What to do when you have no idea what you want to do

I have toyed with the idea of being an RCMP officer, a nomad, a teacher, an engineer, an actress, a massage therapist, and a psychologist. It seems like with every new profession I research there is another person saying. “Becca, just find something you like and stick with it”.

You think a 25 year old who spent 60 grand to go to university would have a set plan in place for their life. Nopeee, I watch those around me grow up, buy houses, have children, get married, and get full time jobs… and then there is me. After graduating I had waitressed, managed retail, bartended and had jobs in sales. None of which I have been able to stick with for more than a year at a time (usually 6-8 months max). These were all temporary positions just killing time and making money to travel while I decided what I wanted to do full time.

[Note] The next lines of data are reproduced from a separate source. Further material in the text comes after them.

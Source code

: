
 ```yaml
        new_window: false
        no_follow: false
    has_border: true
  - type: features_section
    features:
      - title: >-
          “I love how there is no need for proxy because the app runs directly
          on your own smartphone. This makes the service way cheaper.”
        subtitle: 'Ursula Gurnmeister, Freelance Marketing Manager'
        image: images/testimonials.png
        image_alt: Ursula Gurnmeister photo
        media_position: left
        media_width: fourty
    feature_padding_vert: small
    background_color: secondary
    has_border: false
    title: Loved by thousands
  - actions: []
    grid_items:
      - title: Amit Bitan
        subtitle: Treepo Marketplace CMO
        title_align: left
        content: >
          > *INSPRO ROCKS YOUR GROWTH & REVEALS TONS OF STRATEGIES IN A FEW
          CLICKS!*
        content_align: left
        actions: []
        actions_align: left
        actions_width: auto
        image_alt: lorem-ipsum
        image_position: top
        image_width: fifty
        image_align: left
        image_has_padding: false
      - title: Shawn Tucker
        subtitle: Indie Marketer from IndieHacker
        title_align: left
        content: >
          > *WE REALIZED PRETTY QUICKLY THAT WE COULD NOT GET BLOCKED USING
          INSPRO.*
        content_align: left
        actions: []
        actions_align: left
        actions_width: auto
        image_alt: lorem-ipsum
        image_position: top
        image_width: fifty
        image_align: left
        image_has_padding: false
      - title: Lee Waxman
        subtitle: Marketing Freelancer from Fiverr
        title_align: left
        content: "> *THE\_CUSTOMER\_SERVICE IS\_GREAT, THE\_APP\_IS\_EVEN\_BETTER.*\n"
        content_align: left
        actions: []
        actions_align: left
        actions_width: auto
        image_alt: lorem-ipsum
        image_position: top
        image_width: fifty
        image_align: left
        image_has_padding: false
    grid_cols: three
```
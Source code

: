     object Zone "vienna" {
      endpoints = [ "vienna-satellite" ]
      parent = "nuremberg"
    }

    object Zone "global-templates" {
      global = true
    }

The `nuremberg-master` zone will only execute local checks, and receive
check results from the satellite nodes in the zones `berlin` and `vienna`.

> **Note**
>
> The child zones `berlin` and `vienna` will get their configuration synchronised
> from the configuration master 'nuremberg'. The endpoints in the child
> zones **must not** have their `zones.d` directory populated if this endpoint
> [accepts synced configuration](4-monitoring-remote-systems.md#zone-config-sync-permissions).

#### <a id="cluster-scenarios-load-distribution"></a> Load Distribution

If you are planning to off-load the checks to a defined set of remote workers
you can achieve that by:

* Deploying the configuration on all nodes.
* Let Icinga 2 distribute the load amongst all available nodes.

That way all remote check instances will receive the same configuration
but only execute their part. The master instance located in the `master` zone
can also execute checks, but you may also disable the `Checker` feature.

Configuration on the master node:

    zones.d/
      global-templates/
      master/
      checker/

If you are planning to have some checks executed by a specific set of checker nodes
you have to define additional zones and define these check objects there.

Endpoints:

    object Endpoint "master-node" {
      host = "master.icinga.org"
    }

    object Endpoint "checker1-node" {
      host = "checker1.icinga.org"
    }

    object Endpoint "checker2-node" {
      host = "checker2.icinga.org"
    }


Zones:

I think the reason I have had such a difficult time deciding on a profession is that I can’t fully commit myself to anything I don’t love. I don’t like putting all my eggs in one basket because that means sacrificing all of the half filled baskets that contain cluttered hopes and dreams. Therein lies the bane of my contentment with employment. I am bound by my desire to do so many different things that it squelches any chance I have at succeeding in one field.

I was ranting to my friend Beth about this job situation the other day and she brought up an incredible point “ what makes you thrive? What makes you feel like you are making a difference?” For some people that is organizing , for others its assisting, leading, or service. I had to sit and re prioritize because for me, work has always been about making money so I can enjoy my time outside of the office/restaurant.

The one consistent in all of my previous jobs would be the feeling I would get when I would walk into work and instantly think “ I can’t wait to quit”or ” can someone just pay me to exist?”.  By idolizing positions with a lot of cash flow I completely crushed any hope I had of being in a workplace that I enjoyed leaving me bitter and negative. So, when I moved out west, I switched my focus and started looking at jobs that I could grow both personally and professionally. I started applying to jobs I believed to be under qualified for and I started getting interviews at places where when I walked in the door I wasn’t just thinking about how many months it would be before I could leave and travel.

“Be who you were created to be and you will set the world on fire” -St Catherine

I love that quote but I have to remember that the creation of who I am as a functioning member of society is going to take time and experiences. Its okay to experiment with different job positions. I strongly adhere to the philosophy that human beings cannot happily do a job where

a) we are overqualified

b) we aren’t affecting change or growth in some way

c) there isn’t variety.

Finding your passion usually doesn’t just come in an epiphany moment. It is sacrifice, and hard work, and sifting through jobs that are completely wrong for you for a little while.

These last few years have been as incredible and life altering as they have been messy. I do not regret any time I have spent in transition because I would much rather take the time at this point in my life to figure out what I really have passion for rather than be 40 years down the road stuck in a profession that makes me miserable.